### WORK INSTRUCTION
Copy all lines in the data that contain the string "control".

### INFORMATION SHOWN

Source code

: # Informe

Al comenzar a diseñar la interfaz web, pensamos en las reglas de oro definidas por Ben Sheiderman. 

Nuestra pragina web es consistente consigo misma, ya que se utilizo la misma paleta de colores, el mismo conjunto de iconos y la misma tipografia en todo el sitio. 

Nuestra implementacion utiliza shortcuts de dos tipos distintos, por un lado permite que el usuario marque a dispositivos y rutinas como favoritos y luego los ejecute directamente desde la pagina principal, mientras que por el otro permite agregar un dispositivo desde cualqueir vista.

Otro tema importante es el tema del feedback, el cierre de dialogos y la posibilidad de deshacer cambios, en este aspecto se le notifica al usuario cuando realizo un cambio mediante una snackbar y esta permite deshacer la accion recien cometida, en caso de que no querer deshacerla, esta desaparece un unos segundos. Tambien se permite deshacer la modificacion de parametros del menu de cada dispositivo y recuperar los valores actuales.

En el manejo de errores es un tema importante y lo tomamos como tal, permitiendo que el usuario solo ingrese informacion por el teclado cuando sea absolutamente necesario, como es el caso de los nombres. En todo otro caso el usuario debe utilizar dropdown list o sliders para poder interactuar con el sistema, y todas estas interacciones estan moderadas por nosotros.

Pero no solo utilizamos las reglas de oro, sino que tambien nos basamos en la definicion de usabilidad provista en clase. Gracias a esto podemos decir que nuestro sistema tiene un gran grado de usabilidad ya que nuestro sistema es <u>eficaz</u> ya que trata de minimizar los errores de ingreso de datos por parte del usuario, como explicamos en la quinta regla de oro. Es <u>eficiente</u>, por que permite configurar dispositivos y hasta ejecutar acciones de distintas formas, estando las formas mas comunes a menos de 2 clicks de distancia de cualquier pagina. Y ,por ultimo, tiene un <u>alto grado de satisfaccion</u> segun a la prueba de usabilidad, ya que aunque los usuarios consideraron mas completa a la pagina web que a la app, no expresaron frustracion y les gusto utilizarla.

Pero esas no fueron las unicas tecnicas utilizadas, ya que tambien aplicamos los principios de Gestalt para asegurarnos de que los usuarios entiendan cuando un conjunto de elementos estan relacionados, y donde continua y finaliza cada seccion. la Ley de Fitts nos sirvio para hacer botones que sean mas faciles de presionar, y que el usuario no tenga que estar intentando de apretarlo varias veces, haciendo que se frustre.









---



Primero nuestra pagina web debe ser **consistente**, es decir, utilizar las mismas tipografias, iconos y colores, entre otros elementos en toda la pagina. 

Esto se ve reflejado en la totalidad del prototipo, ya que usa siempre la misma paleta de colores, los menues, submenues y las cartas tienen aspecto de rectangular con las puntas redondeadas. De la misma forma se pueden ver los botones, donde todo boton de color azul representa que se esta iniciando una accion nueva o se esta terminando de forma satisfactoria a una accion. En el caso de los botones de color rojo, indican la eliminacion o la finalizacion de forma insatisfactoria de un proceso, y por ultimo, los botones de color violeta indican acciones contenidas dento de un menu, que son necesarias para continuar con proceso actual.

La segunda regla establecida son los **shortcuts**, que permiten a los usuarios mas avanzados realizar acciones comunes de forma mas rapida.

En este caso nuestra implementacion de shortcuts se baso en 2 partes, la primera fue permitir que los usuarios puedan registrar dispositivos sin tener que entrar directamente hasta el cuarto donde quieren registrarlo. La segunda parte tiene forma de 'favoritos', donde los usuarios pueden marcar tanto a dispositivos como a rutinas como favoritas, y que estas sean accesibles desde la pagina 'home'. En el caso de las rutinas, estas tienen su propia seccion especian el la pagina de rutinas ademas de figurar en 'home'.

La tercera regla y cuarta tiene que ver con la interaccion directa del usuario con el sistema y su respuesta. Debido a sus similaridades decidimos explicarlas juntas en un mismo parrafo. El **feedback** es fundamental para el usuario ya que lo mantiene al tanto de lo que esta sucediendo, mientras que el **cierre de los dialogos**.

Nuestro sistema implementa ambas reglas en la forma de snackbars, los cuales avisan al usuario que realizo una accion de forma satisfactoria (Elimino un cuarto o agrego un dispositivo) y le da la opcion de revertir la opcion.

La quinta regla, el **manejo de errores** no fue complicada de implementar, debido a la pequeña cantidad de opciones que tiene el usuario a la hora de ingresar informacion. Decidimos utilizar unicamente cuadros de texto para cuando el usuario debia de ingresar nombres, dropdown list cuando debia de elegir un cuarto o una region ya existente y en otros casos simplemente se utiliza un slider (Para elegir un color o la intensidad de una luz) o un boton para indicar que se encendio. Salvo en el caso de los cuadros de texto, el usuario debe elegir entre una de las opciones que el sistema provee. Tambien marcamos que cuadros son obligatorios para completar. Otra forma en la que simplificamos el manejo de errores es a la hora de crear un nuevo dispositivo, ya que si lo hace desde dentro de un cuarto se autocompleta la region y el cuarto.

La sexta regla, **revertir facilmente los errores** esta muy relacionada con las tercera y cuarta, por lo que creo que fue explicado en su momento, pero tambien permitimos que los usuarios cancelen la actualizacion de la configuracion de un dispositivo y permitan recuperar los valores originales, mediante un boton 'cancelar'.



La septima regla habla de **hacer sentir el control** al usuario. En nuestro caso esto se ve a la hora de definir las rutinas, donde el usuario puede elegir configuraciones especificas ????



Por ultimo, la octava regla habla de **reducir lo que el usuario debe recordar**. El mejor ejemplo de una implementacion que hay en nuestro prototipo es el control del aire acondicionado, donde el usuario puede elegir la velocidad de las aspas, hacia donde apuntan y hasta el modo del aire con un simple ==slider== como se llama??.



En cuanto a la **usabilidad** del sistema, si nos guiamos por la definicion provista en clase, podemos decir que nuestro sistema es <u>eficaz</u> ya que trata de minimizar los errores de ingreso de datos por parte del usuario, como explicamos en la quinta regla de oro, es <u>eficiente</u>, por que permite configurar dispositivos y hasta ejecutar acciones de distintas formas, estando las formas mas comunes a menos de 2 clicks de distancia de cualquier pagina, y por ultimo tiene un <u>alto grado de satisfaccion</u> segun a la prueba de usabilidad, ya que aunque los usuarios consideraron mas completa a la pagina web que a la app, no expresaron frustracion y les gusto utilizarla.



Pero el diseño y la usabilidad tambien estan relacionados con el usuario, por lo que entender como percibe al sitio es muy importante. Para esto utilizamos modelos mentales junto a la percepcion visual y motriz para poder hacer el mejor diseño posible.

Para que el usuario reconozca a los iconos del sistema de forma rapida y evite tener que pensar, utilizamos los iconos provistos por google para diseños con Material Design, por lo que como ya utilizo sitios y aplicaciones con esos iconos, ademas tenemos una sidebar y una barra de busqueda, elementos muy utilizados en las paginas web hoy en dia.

### SOLUTION FOR THIS TASK
La septima regla habla de **hacer sentir el control** al usuario. En nuestro caso esto se ve a la hora de definir las rutinas, donde el usuario puede elegir configuraciones especificas ????
Por ultimo, la octava regla habla de **reducir lo que el usuario debe recordar**. El mejor ejemplo de una implementacion que hay en nuestro prototipo es el control del aire acondicionado, donde el usuario puede elegir la velocidad de las aspas, hacia donde apuntan y hasta el modo del aire con un simple ==slider== como se llama??.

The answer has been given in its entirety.